= ASSIGNMENT =
The lines below that include the word "textbf" are to be reported.

= DATA LISTING =
************

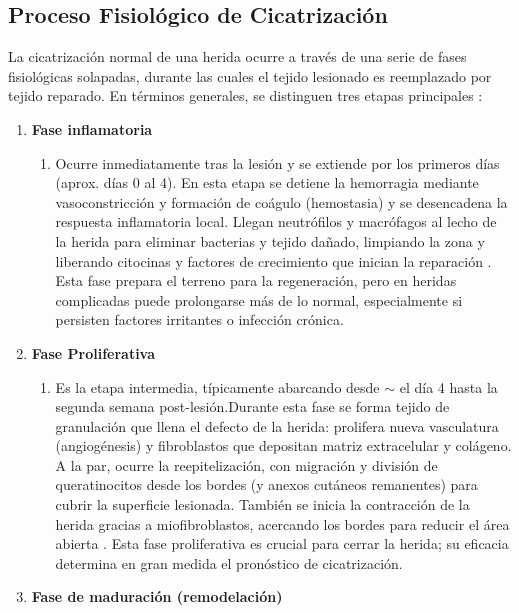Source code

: \subsection{Proceso Fisiológico de Cicatrización}

La cicatrización normal de una herida ocurre a través de una serie de fases fisiológicas solapadas, durante las cuales el tejido lesionado es reemplazado por tejido reparado. En términos generales, se distinguen tres etapas principales \cite{ulcerasCicatrizacixF3nxDAlcerasnet}:
\begin{enumerate}
    \item \textbf{Fase inflamatoria}
    \begin{enumerate}
        \item Ocurre inmediatamente tras la lesión y se extiende por los primeros días (aprox. días 0 al 4). En esta etapa se detiene la hemorragia mediante vasoconstricción y formación de coágulo (hemostasia) y se desencadena la respuesta inflamatoria local. Llegan neutrófilos y macrófagos al lecho de la herida para eliminar bacterias y tejido dañado, limpiando la zona y liberando citocinas y factores de crecimiento que inician la reparación \cite{ulcerasCicatrizacixF3nxDAlcerasnet}. Esta fase prepara el terreno para la regeneración, pero en heridas complicadas puede prolongarse más de lo normal, especialmente si persisten factores irritantes o infección crónica.
    \end{enumerate}
    \item \textbf{Fase Proliferativa}
    \begin{enumerate}
        \item Es la etapa intermedia, típicamente abarcando desde  $\sim$ el día 4 hasta la segunda semana post-lesión.Durante esta fase se forma tejido de granulación que llena el defecto de la herida: prolifera nueva vasculatura (angiogénesis) y fibroblastos que depositan matriz extracelular y colágeno. A la par, ocurre la reepitelización, con migración y división de queratinocitos desde los bordes (y anexos cutáneos remanentes) para cubrir la superficie lesionada. También se inicia la contracción de la herida gracias a miofibroblastos, acercando los bordes para reducir el área abierta \cite{ulcerasCicatrizacixF3nxDAlcerasnet}. Esta fase proliferativa es crucial para cerrar la herida; su eficacia determina en gran medida el pronóstico de cicatrización.
    \end{enumerate}
    \item \textbf{Fase de maduración (remodelación)}
    \begin{enumerate}

\end{enumerate}
\end{enumerate}
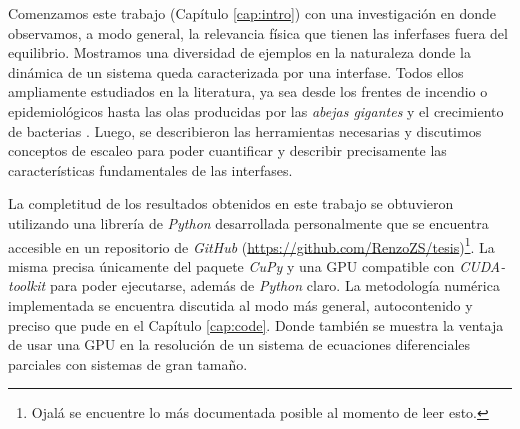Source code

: \graphicspath{{figs/cap6}}


Comenzamos este trabajo (Capítulo \ref{cap:intro}) con una investigación en donde observamos, a modo general, la relevancia física que tienen las inferfases fuera del equilibrio. Mostramos una diversidad de ejemplos en la naturaleza donde la dinámica de un sistema queda caracterizada por una interfase. Todos ellos ampliamente estudiados en la literatura, ya sea desde los frentes de incendio o epidemiológicos hasta las olas producidas por las \textit{abejas gigantes} y el crecimiento de bacterias \cite{zhang1992modeling, provatas1995scaling, PhysRevLett.79.1515, Jullien1992SurfaceD, PhysRevLett.110.035501, kastberger2014speeding, kastberger2013social, kastberger2008social, matsushita1990diffusion, bhattacharjee2022chemotactic, mate_sist_bio, barbieri2020soil, stenseth2008plague}. Luego, se describieron las herramientas necesarias y discutimos conceptos de escaleo para poder cuantificar y describir precisamente las características fundamentales de las interfases.





La completitud de los resultados obtenidos en este trabajo se obtuvieron utilizando una librería de \textit{Python} desarrollada personalmente que se encuentra accesible en un repositorio de \textit{GitHub} (\href{https://github.com/RenzoZS/tesis}{https://github.com/RenzoZS/tesis})\footnote{Ojalá se encuentre lo más documentada posible al momento de leer esto.}. La misma precisa únicamente del paquete \textit{CuPy} y una GPU compatible con \textit{CUDA-toolkit} para poder ejecutarse, además de \textit{Python} claro. La metodología numérica implementada se encuentra discutida al modo más general, autocontenido y preciso que pude en el Capítulo \ref{cap:code}. Donde también se muestra la ventaja de usar una GPU en la resolución de un sistema de ecuaciones diferenciales parciales con sistemas de gran tamaño.




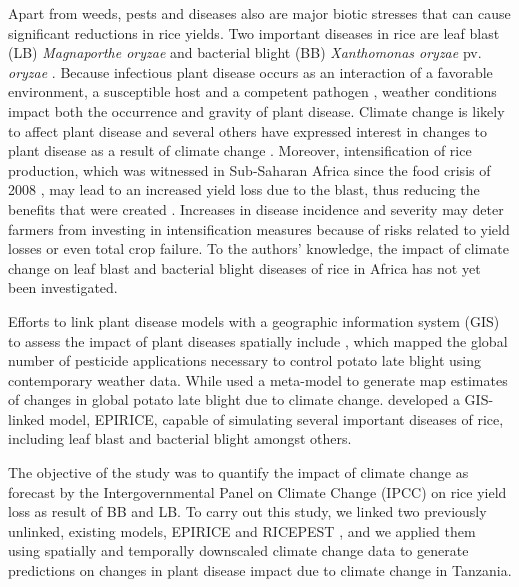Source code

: \documentclass[preprint,review,12pt]{elsarticle}
\begin{document}
    Apart from weeds, pests and diseases also are major biotic stresses that can cause significant reductions in rice yields. Two important diseases in rice are leaf blast (LB) \textit{Magnaporthe oryzae} and bacterial blight (BB) \textit{Xanthomonas oryzae} pv. \textit{oryzae} \cite{Verdier2012}. Because infectious plant disease occurs as an interaction of a favorable environment, a susceptible host and a competent pathogen \cite{Madden2007}, weather conditions impact both the occurrence and gravity of plant disease. Climate change is likely to affect plant disease \cite{Anderson2004, Coakley1999, Garrett2006} and several others have expressed interest in changes to plant disease as a result of climate change \cite{Chakraborty2011, Juroszek2011, Luck2011, Pautasso2010, Savary2011, Sutherst2011}. Moreover, intensification of rice production, which was witnessed in Sub-Saharan Africa since the food crisis of 2008 \cite{Saito2013}, may lead to an increased yield loss due to the blast, thus reducing the benefits that were created \cite{Sere2013}. Increases in disease incidence and severity may deter farmers from investing in intensification measures because of risks related to yield losses or even total crop failure. To the authors' knowledge, the impact of climate change on leaf blast and bacterial blight diseases of rice in Africa has not yet been investigated.
    
    Efforts to link plant disease models with a geographic information system (GIS) to assess the impact of plant diseases spatially include  \citet{Hijmans2000}, which mapped the global number of pesticide applications necessary to control potato late blight using contemporary weather data. While \citet{Sparks2014} used a meta-model to generate map estimates of changes in global potato late blight due to climate change. \citet{Savary2012} developed a GIS-linked model, EPIRICE, capable of simulating several important diseases of rice, including leaf blast and bacterial blight amongst others.
    
    The objective of the study was to quantify the impact of climate change as forecast by the Intergovernmental Panel on Climate Change (IPCC) on rice yield loss as result of BB and LB. To carry out this study, we linked two previously unlinked, existing models, EPIRICE and RICEPEST \cite{Willocquet2000, Willocquet2002}, and we applied them using spatially and temporally downscaled climate change data to generate predictions on changes in plant disease impact due to climate change in Tanzania.
    
\end{document}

************

= SOLUTION BELOW =
    \item \textbf{Fase inflamatoria}
    \item \textbf{Fase Proliferativa}
    \item \textbf{Fase de maduración (remodelación)}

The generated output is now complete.